***** Exercise material

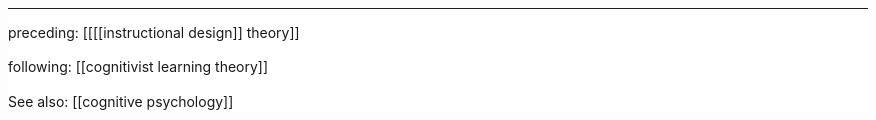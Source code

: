
---

preceding: [[[[instructional design]] theory]]  


following: [[cognitivist learning theory]]

See also: [[cognitive psychology]]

**********

Required action
Taking the lines above one at a time, give the number of them that contain the string "theory". Add nothing else.

Task output
2